Blended learning will widen the attainment gap, claim
Earlier Professor Paterson, a education policy expert at Edinburgh University, said blended learning would make inequality worse.
He told The Sunday Times: “We know from research that most of the inequality in children’s progression at school happens during the summer holiday when they are not attending classes.
“Scotland’s complete school lockdown from March to August will therefore have imposed three-and-a-half years of inequality in the space of less than half a year.
“The total effect of the lockdown, plus part-time schooling to December, would be equivalent to imposing five years of inequality in less than a year.”
Keir Bloomer, one of the architects of Scotland’s curriculum for excellence, told the newspaper: “For disadvantaged learners this is an educational catastrophe.”
He added: “Participation in worthwhile learning at home has been shown by research to be very disappointing, with the disadvantaged faring worst. This has happened during a period when teachers have been largely free of class contact and able to devote time to support both children and parents.
“From August, they will be teaching again. The time for supporting home learning will largely disappear.
“What has happened over the past 12 weeks has been ineffective. In August it will be much worse. ‘Blended learning’ will be no more than a cynical euphemism for part-time schooling.”
Worse damage than the exam crisis of two-decades ago, says former FM
Writing in the Herald on Sunday, Lord McConnell said: “Twenty years on and we face an educational crisis that could damage another generation even more deeply. And the class of 2000 are among the parents of 2020, but they are now fighting for their kids.
“This is a crisis every bit as serious as the threat to health in March and the threat to jobs from lockdown.
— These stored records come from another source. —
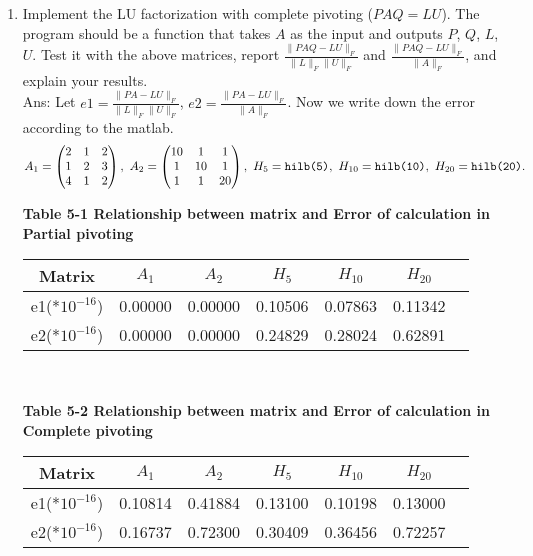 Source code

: \documentclass[12pt]{article}
\begin{document}
\begin{enumerate}
\begin{enumerate}
\item Implement the LU factorization with complete pivoting ($PAQ = LU$).  The program should be a function that takes $A$ as the input and outputs $P$, $Q$, $L$, $U$.  Test it with the above matrices, report $\frac{\| PAQ- LU \|_F}{\| L\|_F \| U \|_F}$ and $\frac{\| PAQ - LU \|_{F}}{\| A \|_F}$, and explain your results.\\
Ans: Let $e1=\frac{\| PA - LU \|_F}{\| L\|_F \| U \|_F}$, $e2=\frac{\| PA - LU \|_{F}}{\| A \|_F}$. Now we write down the error according to the matlab.\\
\begin{equation*} \label{eqn:1}
A_1 =
\begin{pmatrix}
2 & 1 & 2 \\
1 & 2 & 3 \\
4 & 1 & 2
\end{pmatrix},
\
A_2 =
\begin{pmatrix}
10 & 1 & 1 \\
1 & 10 & 1 \\
1 & 1 & 20
\end{pmatrix},
\
H_5 = \texttt{hilb(5)},
\
H_{10} = \texttt{hilb(10)},
\
H_{20} = \texttt{hilb(20)}.\\
\end{equation*}
\begin{center}
\bf{Table 5-1 Relationship between matrix and Error of calculation in Partial pivoting}
\end{center}
\tabcolsep0.2in
\begin{tabular}{|ccccccc|}
\hline
Matrix&$A_1$&$A_2$&$H_{5}$&$H_{10}$&$H_{20}$&\\
\hline
e1(*$10^{-16}$)&0.00000&0.00000&0.10506&0.07863&0.11342&\\
\hline
e2(*$10^{-16}$)&0.00000&0.00000&0.24829&0.28024&0.62891&\\
\hline
\end{tabular}
\
\begin{center}
\bf{Table 5-2 Relationship between matrix and Error of calculation in Complete pivoting}
\end{center}
\begin{tabular}{|ccccccc|}
\hline
Matrix&$A_1$&$A_2$&$H_{5}$&$H_{10}$&$H_{20}$&\\
\hline
e1(*$10^{-16}$)&0.10814&0.41884&0.13100&0.10198&0.13000&\\
\hline
e2(*$10^{-16}$)&0.16737&0.72300&0.30409&0.36456&0.72257&\\
\hline
\end{tabular}

\end{enumerate}
\end{enumerate}
\end{document}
The UK and Scottish governments mobilised on a scale never seen before to save lives and protect jobs. They must do the same now for full-time education.
“In the past week I have spoken to single mums home-schooling kids on their mobile phones, parents out of work worrying they will never get a job if every employer has to give them days off to home-school, teenagers miserable and worried sick about their future. All feel nobody in authority is listening.”
He said the first option for pupils returning in August should be full-time learning at school, with the “basic minimum” being the home-schooling part of the current plans being organised by schools and not at home.
A Scottish Government spokeswoman said: “We recognise that the disruption and challenges caused by the pandemic are hitting children from disadvantaged backgrounds particularly hard and we have been encouraging schools to target support where it is most needed.
“We are providing local authorities and schools with flexibility to redirect resources aimed at closing the attainment gap. This includes the announcement of £250 million for pupil equity funding over the next two years.”
She said 25,000 laptops and internet access worth a total of £9 million are going to disadvantaged children, learning hubs for vulnerable children and key workers will remain open in summer, and added that “meeting the learning needs of pupils from disadvantaged backgrounds continue to be a priority as we plan for the safe reopening of schools”.
On Lord McConnell’s comments, she said: “When schools reopen on August 11, we expect councils to have made arrangements that maximise the time that pupils spend having face-to-face learning safely.”